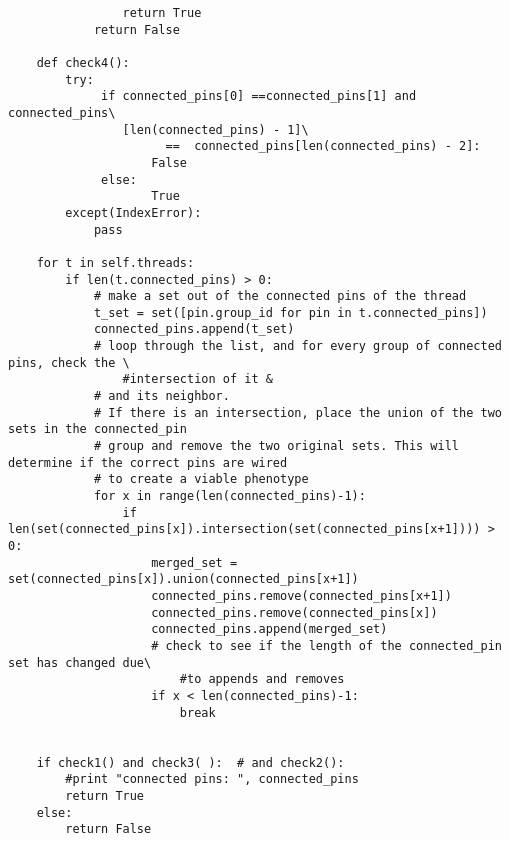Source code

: \documentclass[a4paper]{article}
\begin{document}
\begin{enumerate}
\begin{verbatim}
                return True
            return False

    def check4():
        try:
             if connected_pins[0] ==connected_pins[1] and connected_pins\
                [len(connected_pins) - 1]\
                      ==  connected_pins[len(connected_pins) - 2]: 
                    False
             else:
                    True
        except(IndexError):
            pass

    for t in self.threads:
        if len(t.connected_pins) > 0:
            # make a set out of the connected pins of the thread
            t_set = set([pin.group_id for pin in t.connected_pins])
            connected_pins.append(t_set)
            # loop through the list, and for every group of connected pins, check the \
                #intersection of it &
            # and its neighbor.
            # If there is an intersection, place the union of the two sets in the connected_pin
            # group and remove the two original sets. This will determine if the correct pins are wired
            # to create a viable phenotype
            for x in range(len(connected_pins)-1):
                if len(set(connected_pins[x]).intersection(set(connected_pins[x+1]))) > 0:
                    merged_set = set(connected_pins[x]).union(connected_pins[x+1])
                    connected_pins.remove(connected_pins[x+1])
                    connected_pins.remove(connected_pins[x])
                    connected_pins.append(merged_set)
                    # check to see if the length of the connected_pin set has changed due\
                        #to appends and removes
                    if x < len(connected_pins)-1:
                        break


    if check1() and check3( ):  # and check2():
        #print "connected pins: ", connected_pins
        return True
    else:
        return False
\end{verbatim}
\end{enumerate}
\end{document}
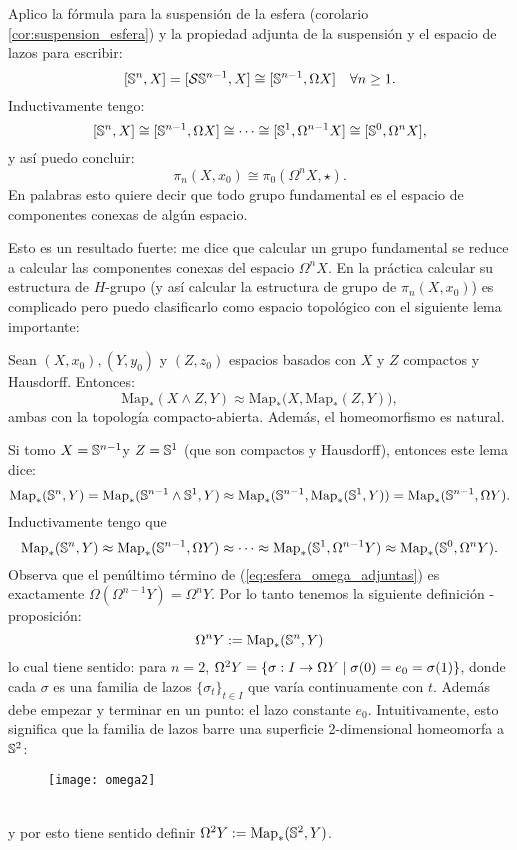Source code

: \documentclass[../../topologia_algebraica]{subfiles}
\begin{document}
Aplico la f\'ormula para la suspensi\'on de la esfera (corolario \ref{cor:suspension_esfera}) y
la propiedad adjunta de la suspensi\'on y el espacio de lazos para escribir:
\[
  [\mathbb{S}^n,X]=[\mathcal{S}\mathbb{S}^{n-1},X] \cong [\mathbb{S}^{n-1},\Omega X] \quad\forall n\geq 1.
\]
Inductivamente tengo:
\[
  [\mathbb{S}^n,X]\cong[\mathbb{S}^{n-1},\Omega X]\cong\cdots\cong [\mathbb{S}^1,\Omega^{n-1}X]\cong[\mathbb{S}^0,\Omega^n X],
\]
y as\'i puedo concluir:
\[
  \pi_n(X,x_0)\cong\pi_0(\Omega^n X,\star).
\]
En palabras esto quiere decir que todo grupo fundamental es el espacio de componentes conexas de
alg\'un espacio.

Esto es un resultado fuerte: me dice que calcular un grupo fundamental se reduce a calcular las
componentes conexas del espacio $\Omega^nX$. En la pr\'actica calcular su estructura de $H$-grupo
(y as\'i calcular la estructura de grupo de $\pi_n(X,x_0)$) es complicado pero puedo clasificarlo
como espacio topol\'ogico con el siguiente lema importante:

\begin{lema}
  Sean $(X,x_0),(Y,y_0)$ y $(Z,z_0)$ espacios basados con $X$ y $Z$ compactos y Hausdorff.
  Entonces:
  \[
    \text{Map}_*(X\wedge Z,Y)\approx\text{Map}_*\big(X, \text{Map}_*(Z,Y) \big),
  \]
  ambas con la topolog\'ia compacto-abierta. Adem\'as, el homeomorfismo es natural.
\end{lema}

Si tomo $X=\mathbb{S}^{n-1}$y $Z=\mathbb{S}^1$ (que son compactos y Hausdorff), entonces este lema dice:
\[
  \text{Map}_*(\mathbb{S}^n,Y)=\text{Map}_*(\mathbb{S}^{n-1}\wedge\mathbb{S}^1,Y)\approx
  \text{Map}_*(\mathbb{S}^{n-1},\text{Map}_*(\mathbb{S}^1,Y))=\text{Map}_*(\mathbb{S}^{n-1},\Omega Y).
\]
Inductivamente tengo que
\begin{equation}\label{eq:esfera_omega_adjuntas}
  \text{Map}_*(\mathbb{S}^n,Y) \approx \text{Map}_*(\mathbb{S}^{n-1},\Omega Y) \approx \cdots\approx
  \text{Map}_*(\mathbb{S}^1,\Omega^{n-1}Y) \approx \text{Map}_*(\mathbb{S}^0,\Omega^{n}Y).
\end{equation}
Observa que el pen\'ultimo t\'ermino de (\ref{eq:esfera_omega_adjuntas}) es exactamente
$\Omega(\Omega^{n-1} Y)=\Omega^n Y$. Por lo tanto tenemos la siguiente definici\'on - proposici\'on:
\begin{equation}\label{def:omega_n}
  \Omega^nY:=\text{Map}_*(\mathbb{S}^n,Y)
\end{equation}
lo cual tiene sentido: para $n=2$, $\Omega^2Y=\{\sigma:I\rightarrow\Omega Y\mid \sigma(0)=e_0=\sigma(1)\}$,
donde cada $\sigma$ es una familia de lazos $\{\sigma_t\}_{t\in I}$ que var\'ia continuamente con
$t$. Adem\'as debe empezar y terminar en un punto: el lazo constante $e_0$. Intuitivamente, esto
significa que la familia de lazos barre una superficie 2-dimensional homeomorfa a $\mathbb{S}^2$:\\ %
\begin{figure}[ht]
  \centering
  \texttt{[image: omega2]}
\end{figure}\\ %
y por esto tiene sentido definir $\Omega^2Y:=\text{Map}_*(\mathbb{S}^2,Y)$.
\end{document}
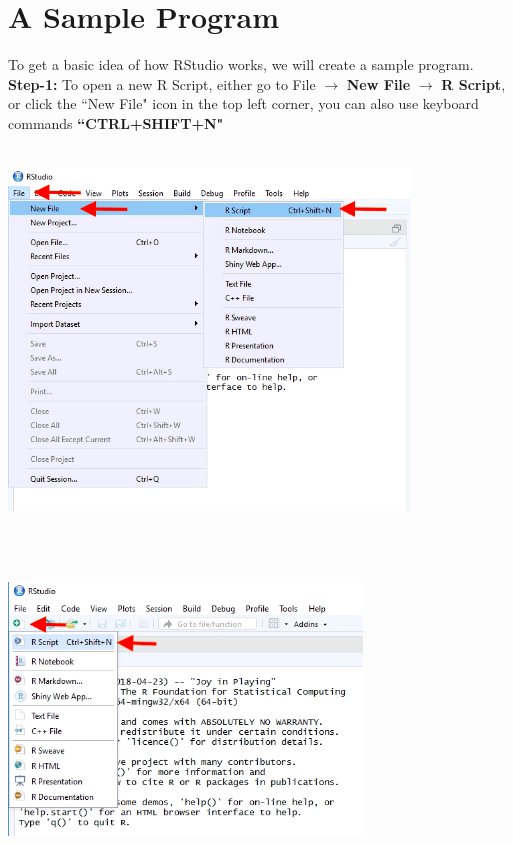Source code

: \documentclass[a4paper]{report}
\begin{document}
        
\newpage \section{A Sample Program}
        \begin{flushleft}
        To get a basic idea of how RStudio works, we will create a sample program. 
        \newline\newline
        \textbf{Step-1:} To open a new R Script, either go to File $\longrightarrow$ \textbf{New File} $\longrightarrow$ \textbf{R Script}, or click the ``New File" icon in the top left corner, you can also use keyboard commands \textbf{``CTRL+SHIFT+N"} 
       
        \includegraphics[width=4.2in, height = 4in]{images/SP1.png}
        \includegraphics[width=3.7in, height = 3.6in]{images/SP2.png}
        

\end{flushleft}
\end{document}
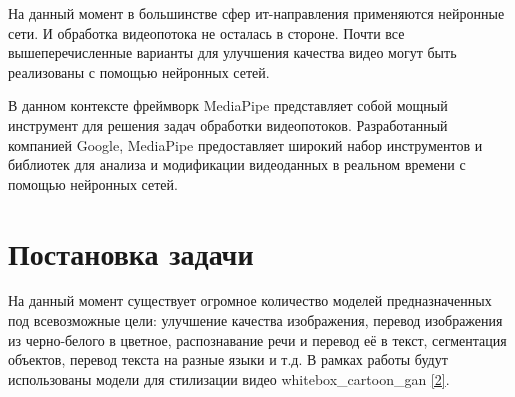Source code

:\documentclass[a4paper,14pt]{extreport}
\begin{document}
    На данный момент в большинстве сфер ит-направления применяются нейронные сети. И обработка видеопотока не осталась в стороне. Почти все вышеперечисленные варианты для улучшения качества видео могут быть реализованы с помощью нейронных сетей.

    В данном контексте фреймворк MediaPipe представляет собой мощный инструмент для решения задач обработки видеопотоков. Разработанный компанией Google, MediaPipe предоставляет широкий набор инструментов и библиотек для анализа и модификации видеоданных в реальном времени с помощью нейронных сетей.

    \chapter{Постановка задачи}
    На данный момент существует огромное количество моделей предназначенных под всевозможные цели: улучшение качества изображения, перевод изображения из черно-белого в цветное, распознавание речи и перевод её в текст, сегментация объектов, перевод текста на разные языки и т.д. В рамках работы будут использованы модели для стилизации видео whitebox\_cartoon\_gan \hyperlink{[2]}{[2]}.
\end{document}
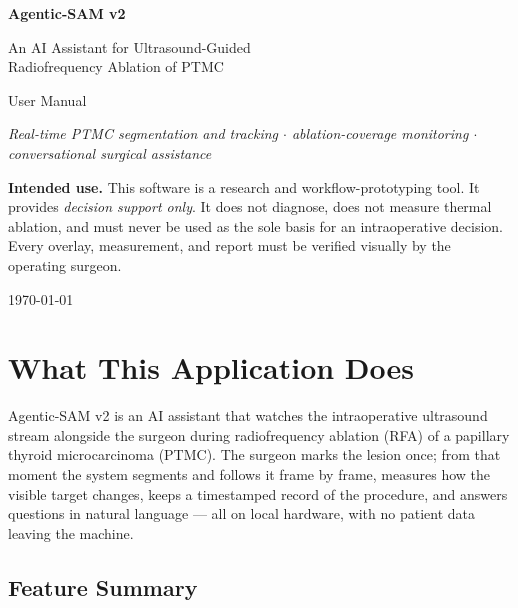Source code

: \documentclass[11pt,a4paper]{article}
\begin{document}
\begin{titlepage}
\centering
\vspace*{3cm}
{\Huge\bfseries\color{asamblue} Agentic-SAM v2\par}
\vspace{0.6cm}
{\LARGE An AI Assistant for Ultrasound-Guided\\[0.2cm] Radiofrequency Ablation of PTMC\par}
\vspace{1.2cm}
{\large User Manual\par}
\vspace{2cm}
{\large\itshape Real-time PTMC segmentation and tracking $\cdot$ ablation-coverage
monitoring $\cdot$ conversational surgical assistance\par}
\vfill
\begin{warnbox}
\textbf{Intended use.} This software is a research and workflow-prototyping tool.
It provides \emph{decision support only}. It does not diagnose, does not measure
thermal ablation, and must never be used as the sole basis for an
intraoperative decision. Every overlay, measurement, and report must be
verified visually by the operating surgeon.
\end{warnbox}
\vspace{1cm}
{\large\today\par}
\end{titlepage}

\tableofcontents
\newpage

\section{What This Application Does}

Agentic-SAM v2 is an AI assistant that watches the intraoperative ultrasound
stream alongside the surgeon during radiofrequency ablation (RFA) of a
papillary thyroid microcarcinoma (PTMC). The surgeon marks the lesion once;
from that moment the system segments and follows it frame by frame, measures
how the visible target changes, keeps a timestamped record of the procedure,
and answers questions in natural language --- all on local hardware, with no
patient data leaving the machine.

\subsection{Feature Summary}
\end{document}
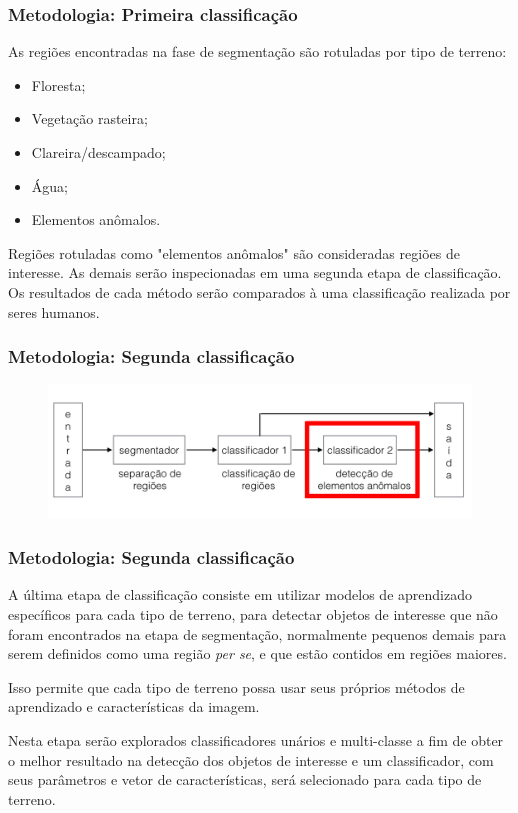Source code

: \documentclass[t]{beamer}
\begin{document}
\begin{frame}
	\frametitle{Metodologia: Primeira classificação}

	As regiões encontradas na fase de segmentação são rotuladas por tipo de terreno:

	\begin{itemize}
		\item Floresta;
		\item Vegetação rasteira;
		\item Clareira/descampado;
		\item Água;
		\item Elementos anômalos.
	\end{itemize}

	\vspace{0.5cm}

	Regiões rotuladas como "elementos anômalos" são consideradas regiões de interesse. As demais serão inspecionadas em uma segunda etapa de classificação. Os resultados de cada método serão comparados à uma classificação realizada por seres humanos.

\end{frame}

\begin{frame}[c]
	\frametitle{Metodologia: Segunda classificação}
	\begin{figure}[h]
    	\includegraphics[width=\textwidth]{imgs/arquitetura_3}
	\end{figure}
\end{frame}

\begin{frame}
	\frametitle{Metodologia: Segunda classificação}

	A última etapa de classificação consiste em utilizar modelos de aprendizado específicos para cada tipo de terreno, para detectar objetos de interesse que não foram encontrados na etapa de segmentação, normalmente pequenos demais para serem definidos como uma região \textit{per se}, e que estão contidos em regiões maiores.
	
	\vspace{0.5cm} 
	
	Isso permite que cada tipo de terreno possa usar seus próprios métodos de aprendizado e características da imagem.
	
	\vspace{0.5cm}
	
	Nesta etapa serão explorados classificadores unários e multi-classe a fim de obter o melhor resultado na detecção dos objetos de interesse e um classificador, com seus parâmetros e vetor de características, será selecionado para cada tipo de terreno.
\end{frame}
\end{document}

──────────────────────────────

### Exercise details
Go through the data above and copy each line that holds the word "segmentação".

### Output
	As regiões encontradas na fase de segmentação são rotuladas por tipo de terreno:
	A última etapa de classificação consiste em utilizar modelos de aprendizado específicos para cada tipo de terreno, para detectar objetos de interesse que não foram encontrados na etapa de segmentação, normalmente pequenos demais para serem definidos como uma região \textit{per se}, e que estão contidos em regiões maiores.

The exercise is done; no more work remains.